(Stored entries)
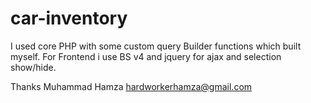 # car-inventory
I used core PHP with some custom query Builder functions which built myself.
For Frontend i use BS v4 and jquery for ajax and selection show/hide.

Thanks
Muhammad Hamza
hardworkerhamza@gmail.com
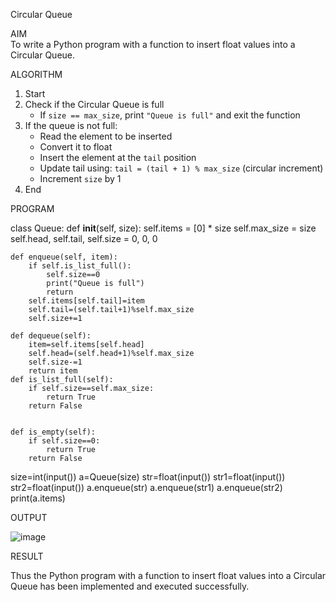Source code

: 
Circular Queue 

AIM  
To write a Python program with a function to insert float values into a Circular Queue.

ALGORITHM

1. Start  
2. Check if the Circular Queue is full  
   - If `size == max_size`, print `"Queue is full"` and exit the function  
3. If the queue is not full:  
   - Read the element to be inserted  
   - Convert it to float  
   - Insert the element at the `tail` position  
   - Update tail using: `tail = (tail + 1) % max_size` (circular increment)  
   - Increment `size` by 1  
4. End

PROGRAM


class Queue:
    def __init__(self, size):
        self.items = [0] * size
        self.max_size = size
        self.head, self.tail, self.size = 0, 0, 0

    def enqueue(self, item):
        if self.is_list_full():
            self.size==0
            print("Queue is full")
            return
        self.items[self.tail]=item
        self.tail=(self.tail+1)%self.max_size
        self.size+=1
            
    def dequeue(self):
        item=self.items[self.head]
        self.head=(self.head+1)%self.max_size
        self.size-=1
        return item
    def is_list_full(self):
        if self.size==self.max_size:
            return True
        return False
        

    def is_empty(self):
        if self.size==0:
            return True
        return False
size=int(input())
a=Queue(size)
str=float(input())
str1=float(input())
str2=float(input())
a.enqueue(str)
a.enqueue(str1)
a.enqueue(str2)
print(a.items)
        

OUTPUT

![image](https://github.com/user-attachments/assets/19f49fe2-1611-4743-9858-44ac793fdc11)


RESULT

Thus the Python program with a function to insert float values into a Circular Queue has been implemented and executed successfully.
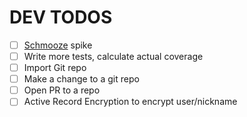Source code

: # DEV TODOS

- [ ] [Schmooze](https://github.com/Shopify/schmooze) spike
- [ ] Write more tests, calculate actual coverage
- [ ] Import Git repo
- [ ] Make a change to a git repo
- [ ] Open PR to a repo
- [ ] Active Record Encryption to encrypt user/nickname
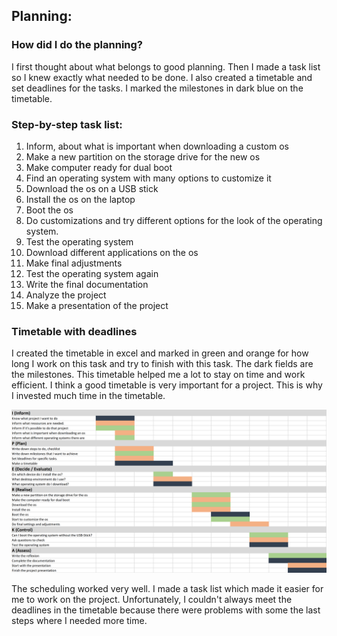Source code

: ## Planning:

### How did I do the planning?
I first thought about what belongs to good planning.
Then I made a task list so I knew exactly what needed to be done. I also created a timetable and set deadlines for the tasks.
I marked the milestones in dark blue on the timetable. 

### Step-by-step task list:

1. Inform, about what is important when downloading a custom os
2. Make a new partition on the storage drive for the new os
3. Make computer ready for dual boot
4. Find an operating system with many options to customize it
5. Download the os on a USB stick
6. Install the os on the laptop
7. Boot the os
9. Do customizations and try different options for the look of the operating system.
10. Test the operating system
11. Download different applications on the os
12. Make final adjustments
13. Test the operating system again
14. Write the final documentation
15. Analyze the project
16. Make a presentation of the project

### Timetable with deadlines
I created the timetable in excel and marked in green and orange for how long I work on this task and try to finish with this task. The dark fields are the milestones.
This timetable helped me a lot to stay on time and work efficient. I think a good timetable is very important for a project. This is why I invested much time in the timetable.

![alt Text](Timetable.png)

The scheduling worked very well. I made a task list which made it easier for me to work on the project. Unfortunately, I couldn't always meet the deadlines in the timetable because there were problems with some the last steps where I needed more time.
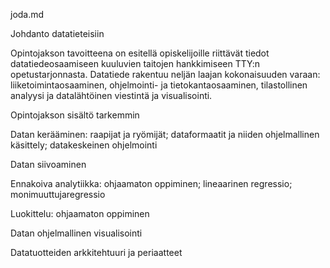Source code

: joda.md

Johdanto datatieteisiin

Opintojakson tavoitteena on esitellä opiskelijoille riittävät tiedot datatiedeosaamiseen kuuluvien taitojen hankkimiseen TTY:n opetustarjonnasta. Datatiede rakentuu neljän laajan kokonaisuuden varaan: liiketoimintaosaaminen, ohjelmointi- ja tietokantaosaaminen, tilastollinen analyysi ja datalähtöinen viestintä ja visualisointi. 

Opintojakson sisältö tarkemmin

Datan kerääminen: raapijat ja ryömijät; dataformaatit ja niiden ohjelmallinen käsittely; datakeskeinen ohjelmointi

Datan siivoaminen

Ennakoiva analytiikka: ohjaamaton oppiminen; lineaarinen regressio; monimuuttujaregressio

Luokittelu: ohjaamaton oppiminen

Datan ohjelmallinen visualisointi

Datatuotteiden arkkitehtuuri ja periaatteet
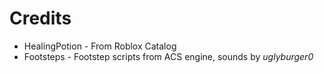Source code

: # Credits

- HealingPotion - From Roblox Catalog
- Footsteps - Footstep scripts from ACS engine, sounds by *uglyburger0*
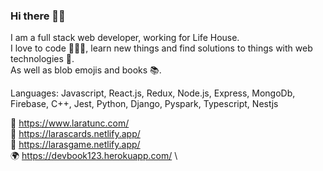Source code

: ### Hi there 💁‍♀️

I am a full stack web developer, working for Life House. \
I love to code 👩🏻‍💻, learn new things and find solutions to things with web technologies 🔧.\
As well as blob emojis and books 📚. 

Languages: Javascript, React.js, Redux, Node.js, Express, MongoDb, Firebase, C++, Jest, Python, Django, Pyspark, Typescript, Nestjs 

🍋 https://www.laratunc.com/  \
👾 https://larascards.netlify.app/  \
🌴 https://larasgame.netlify.app/ \
🌍 https://devbook123.herokuapp.com/  \



<!--
**LaraTunc/LaraTunc** is a ✨ _special_ ✨ repository because its `README.md` (this file) appears on your GitHub profile.

Here are some ideas to get you started:

- 🔭 I’m currently working on ...
- 🌱 I’m currently learning ...
- 👯 I’m looking to collaborate on ...
- 🤔 I’m looking for help with ...
- 💬 Ask me about ...
- 📫 How to reach me: ...
- 😄 Pronouns: ...
- ⚡ Fun fact: ...
-->
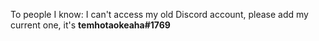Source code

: To people I know: I can't access my old Discord account, please add my current one, it's **temhotaokeaha#1769**
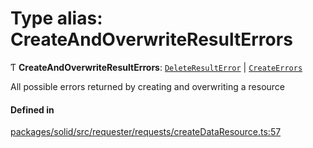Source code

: # Type alias: CreateAndOverwriteResultErrors

Ƭ **CreateAndOverwriteResultErrors**: [`DeleteResultError`](DeleteResultError.md) \| [`CreateErrors`](CreateErrors.md)

All possible errors returned by creating and overwriting a resource

#### Defined in

[packages/solid/src/requester/requests/createDataResource.ts:57](https://github.com/o-development/ldo/blob/b955d3b/packages/solid/src/requester/requests/createDataResource.ts#L57)
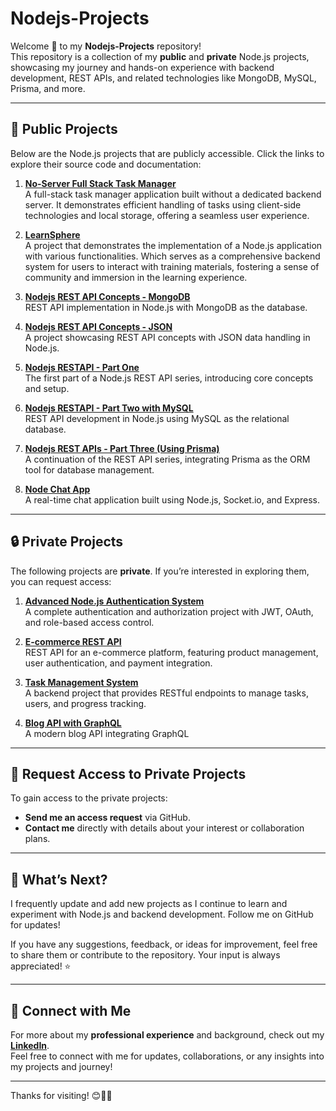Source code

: # Nodejs-Projects

Welcome 👋 to my **Nodejs-Projects** repository!  
This repository is a collection of my **public** and **private** Node.js projects, showcasing my journey and hands-on experience with backend development, REST APIs, and related technologies like MongoDB, MySQL, Prisma, and more.

---

## 📂 Public Projects

Below are the Node.js projects that are publicly accessible. Click the links to explore their source code and documentation:

1. [**No-Server Full Stack Task Manager**](https://github.com/rqkohistani/no-server-full-stack-task-manager)  
   A full-stack task manager application built without a dedicated backend server. It demonstrates efficient handling of tasks using client-side technologies and local storage, offering a seamless user experience.

1. [**LearnSphere**](https://github.com/rqkohistani/LearnSphere)  
   A project that demonstrates the implementation of a Node.js application with various functionalities. Which serves as a comprehensive backend system for users to interact with training materials, fostering a sense of community and immersion in the learning experience.  

1. [**Nodejs REST API Concepts - MongoDB**](https://github.com/rqkohistani/Nodejs-REST-API-Concepts-DB-MongoDB)  
   REST API implementation in Node.js with MongoDB as the database.

1. [**Nodejs REST API Concepts - JSON**](https://github.com/rqkohistani/Nodejs-REST-API-Concepts-DB-Json)  
   A project showcasing REST API concepts with JSON data handling in Node.js.  

1. [**Nodejs RESTAPI - Part One**](https://github.com/rqkohistani/Nodejs-RESTAPI-part-one)  
   The first part of a Node.js REST API series, introducing core concepts and setup.

1. [**Nodejs RESTAPI - Part Two with MySQL**](https://github.com/rqkohistani/Nodejs-RESTAPI-part-two-with-mysql)  
   REST API development in Node.js using MySQL as the relational database.

1. [**Nodejs REST APIs - Part Three (Using Prisma)**](https://github.com/rqkohistani/Nodejs-REST-APIs-part-three-USING-PRISMA)  
   A continuation of the REST API series, integrating Prisma as the ORM tool for database management.

1. [**Node Chat App**](https://github.com/rqkohistani/node-chat-app)  
   A real-time chat application built using Node.js, Socket.io, and Express.

---

## 🔒 Private Projects

The following projects are **private**. If you’re interested in exploring them, you can request access:

1. [**Advanced Node.js Authentication System**](https://github.com/rqkohistani/advanced-node-auth)  
   A complete authentication and authorization project with JWT, OAuth, and role-based access control.

2. [**E-commerce REST API**](https://github.com/rqkohistani/ecommerce-rest-api)  
   REST API for an e-commerce platform, featuring product management, user authentication, and payment integration.

3. [**Task Management System**](https://github.com/rqkohistani/task-management-system)  
   A backend project that provides RESTful endpoints to manage tasks, users, and progress tracking.

4. [**Blog API with GraphQL**](https://github.com/rqkohistani/blog-api-graphql)  
   A modern blog API integrating GraphQL

<!-- 5. [**File Upload Microservice**](https://github.com/rqkohistani/file-upload-microservice)  
   A project that demonstrates file uploading and storage handling using AWS S3 and Multer. -->

---

## 🤝 Request Access to Private Projects

To gain access to the private projects:  

- **Send me an access request** via GitHub.  
- **Contact me** directly with details about your interest or collaboration plans.  

---

## 🚀 What’s Next?  

I frequently update and add new projects as I continue to learn and experiment with Node.js and backend development. Follow me on GitHub for updates!  

If you have any suggestions, feedback, or ideas for improvement, feel free to share them or contribute to the repository. Your input is always appreciated! ⭐️

---

## 🔗 Connect with Me

For more about my **professional experience** and background, check out my [**LinkedIn**](https://www.linkedin.com/in/rashed-qazizada-1b64b68a/).  
Feel free to connect with me for updates, collaborations, or any insights into my projects and journey!


---

Thanks for visiting! 😊🚀✨  
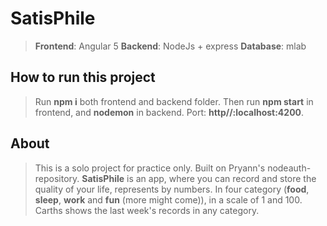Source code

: # SatisPhile

> __Frontend__: Angular 5
> __Backend__: NodeJs + express
> __Database__: mlab

## How to run this project
> Run __npm i__ both frontend and backend folder. Then run __npm start__ in frontend, and __nodemon__ in backend. Port: __http//:localhost:4200__.

## About

> This is a solo project for practice only. Built on Pryann's nodeauth- repository.
> __SatisPhile__ is an app, where you can record and store the quality of your life, represents by numbers. In four category (__food__, __sleep__, __work__ and __fun__ (more might come)), in a scale of 1 and 100. Carths shows the last week's records in any category.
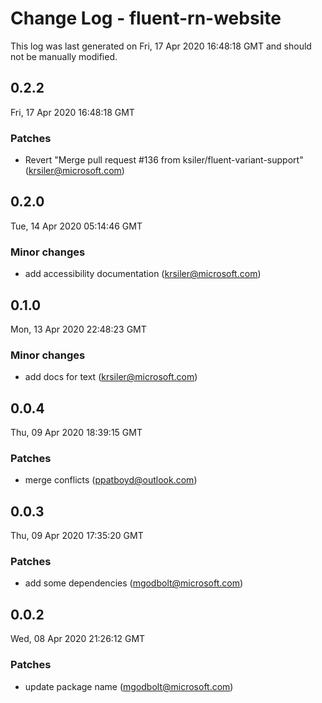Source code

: # Change Log - fluent-rn-website

This log was last generated on Fri, 17 Apr 2020 16:48:18 GMT and should not be manually modified.

<!-- Start content -->

## 0.2.2

Fri, 17 Apr 2020 16:48:18 GMT

### Patches

- Revert "Merge pull request #136 from ksiler/fluent-variant-support" (krsiler@microsoft.com)

## 0.2.0

Tue, 14 Apr 2020 05:14:46 GMT

### Minor changes

- add accessibility documentation (krsiler@microsoft.com)

## 0.1.0
Mon, 13 Apr 2020 22:48:23 GMT

### Minor changes

- add docs for text (krsiler@microsoft.com)
## 0.0.4
Thu, 09 Apr 2020 18:39:15 GMT

### Patches

- merge conflicts (ppatboyd@outlook.com)
## 0.0.3
Thu, 09 Apr 2020 17:35:20 GMT

### Patches

- add some dependencies (mgodbolt@microsoft.com)
## 0.0.2
Wed, 08 Apr 2020 21:26:12 GMT

### Patches

- update package name (mgodbolt@microsoft.com)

▶ [WHAT IS NEEDED]
One number only, please: the count of lines in the data that hold the word "users".

▶ [ANSWER SECTION]
2